======== RECORDS SUPPLIED ========

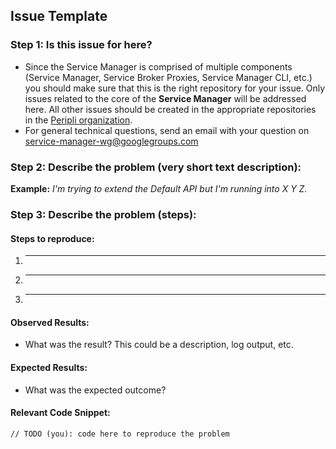 ## Issue Template

### Step 1: Is this issue for here?

  * Since the Service Manager is comprised of multiple components (Service Manager,  Service Broker Proxies, Service Manager CLI, etc.) you should make sure that this is the right repository for your issue. Only issues related to the core of the **Service Manager** will be addressed here. All other issues should be created in the appropriate repositories in the [Peripli organization][1].
  * For general technical questions, send an email with your question on [service-manager-wg@googlegroups.com][2]

### Step 2: Describe the problem (very short text description):

**Example:** *I'm trying to extend the Default API but I'm running into X Y Z.*

### Step 3: Describe the problem (steps):

#### Steps to reproduce:

  1. _____
  2. _____
  3. _____
  
#### Observed Results:

  * What was the result? This could be a description, log output, etc.
  
#### Expected Results:

  * What was the expected outcome?
  
#### Relevant Code Snippet:

  ``` 
  // TODO (you): code here to reproduce the problem
  ```
  
  
  [1]: https://github.com/Peripli
  [2]: service-manager-wg@googlegroups.com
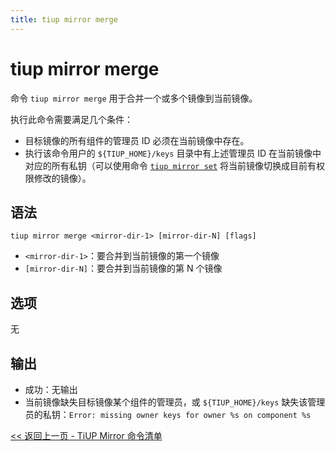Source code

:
 ```yaml
---
title: tiup mirror merge
---
```


# tiup mirror merge

命令 `tiup mirror merge` 用于合并一个或多个镜像到当前镜像。

执行此命令需要满足几个条件：

- 目标镜像的所有组件的管理员 ID 必须在当前镜像中存在。
- 执行该命令用户的 `${TIUP_HOME}/keys` 目录中有上述管理员 ID 在当前镜像中对应的所有私钥（可以使用命令 [`tiup mirror set`](/tiup/tiup-command-mirror-set.md) 将当前镜像切换成目前有权限修改的镜像）。

## 语法

```shell
tiup mirror merge <mirror-dir-1> [mirror-dir-N] [flags]
```

- `<mirror-dir-1>`：要合并到当前镜像的第一个镜像
- `[mirror-dir-N]`：要合并到当前镜像的第 N 个镜像

## 选项

无

## 输出

- 成功：无输出
- 当前镜像缺失目标镜像某个组件的管理员，或 `${TIUP_HOME}/keys` 缺失该管理员的私钥：`Error: missing owner keys for owner %s on component %s`

[<< 返回上一页 - TiUP Mirror 命令清单](/tiup/tiup-command-mirror.md#命令清单)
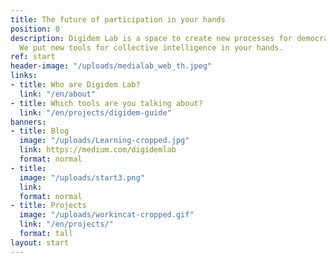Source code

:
 ```yaml
---
title: The future of participation in your hands
position: 0
description: Digidem Lab is a space to create new processes for democratic participation.
  We put new tools for collective intelligence in your hands.
ref: start
header-image: "/uploads/medialab_web_th.jpeg"
links:
- title: Who are Digidem Lab?
  link: "/en/about"
- title: Which tools are you talking about?
  link: "/en/projects/digidem-guide"
banners:
- title: Blog
  image: "/uploads/Learning-cropped.jpg"
  link: https://medium.com/digidemlab
  format: normal
- title: 
  image: "/uploads/start3.png"
  link: 
  format: normal
- title: Projects
  image: "/uploads/workincat-cropped.gif"
  link: "/en/projects/"
  format: tall
layout: start
---
```


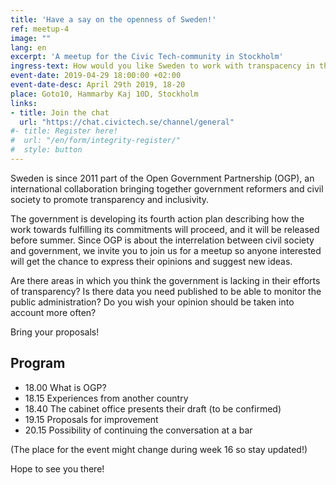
 ```yaml
---
title: 'Have a say on the openness of Sweden!' 
ref: meetup-4
image: ""
lang: en 
excerpt: 'A meetup for the Civic Tech-community in Stockholm'
ingress-text: How would you like Sweden to work with transpacency in the future? Join the discussion and give your opinion on the action plan! 
event-date: 2019-04-29 18:00:00 +02:00
event-date-desc: April 29th 2019, 18-20
place: Goto10, Hammarby Kaj 10D, Stockholm
links:
- title: Join the chat
  url: "https://chat.civictech.se/channel/general"
#- title: Register here!
#  url: "/en/form/integrity-register/"
#  style: button
---
```

Sweden is since 2011 part of the Open Government Partnership (OGP), an international collaboration bringing together government reformers and civil society to promote transparency and inclusivity. 

The government is developing its fourth action plan describing how the work towards fulfilling its commitments will proceed, and it will be released before summer. Since OGP is about the interrelation between civil society and government, we invite you to join us for a meetup so anyone interested will get the chance to express their opinions and suggest new ideas.

Are there areas in which you think the government is lacking in their efforts of transparency? Is there data you need published to be able to monitor the public administration? Do you wish your opinion should be taken into account more often?

Bring your proposals!

## Program
* 18.00 What is OGP?
* 18.15 Experiences from another country
* 18.40 The cabinet office presents their draft (to be confirmed)
* 19.15 Proposals for improvement
* 20.15 Possibility of continuing the conversation at a bar

(The place for the event might change during week 16 so stay updated!)

 Hope to see you there!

========

Above are the records. Print exactly, and only, the lines from the line with "### Step 3: Describe" to the line with "[1]: https://github.com/Peripli", both inclusive.

RESULT OF THE TASK:
### Step 3: Describe the problem (steps):

#### Steps to reproduce:

  1. _____
  2. _____
  3. _____
  
#### Observed Results:

  * What was the result? This could be a description, log output, etc.
  
#### Expected Results:

  * What was the expected outcome?
  
#### Relevant Code Snippet:

  ``` 
  // TODO (you): code here to reproduce the problem
  ```
  
  
  [1]: https://github.com/Peripli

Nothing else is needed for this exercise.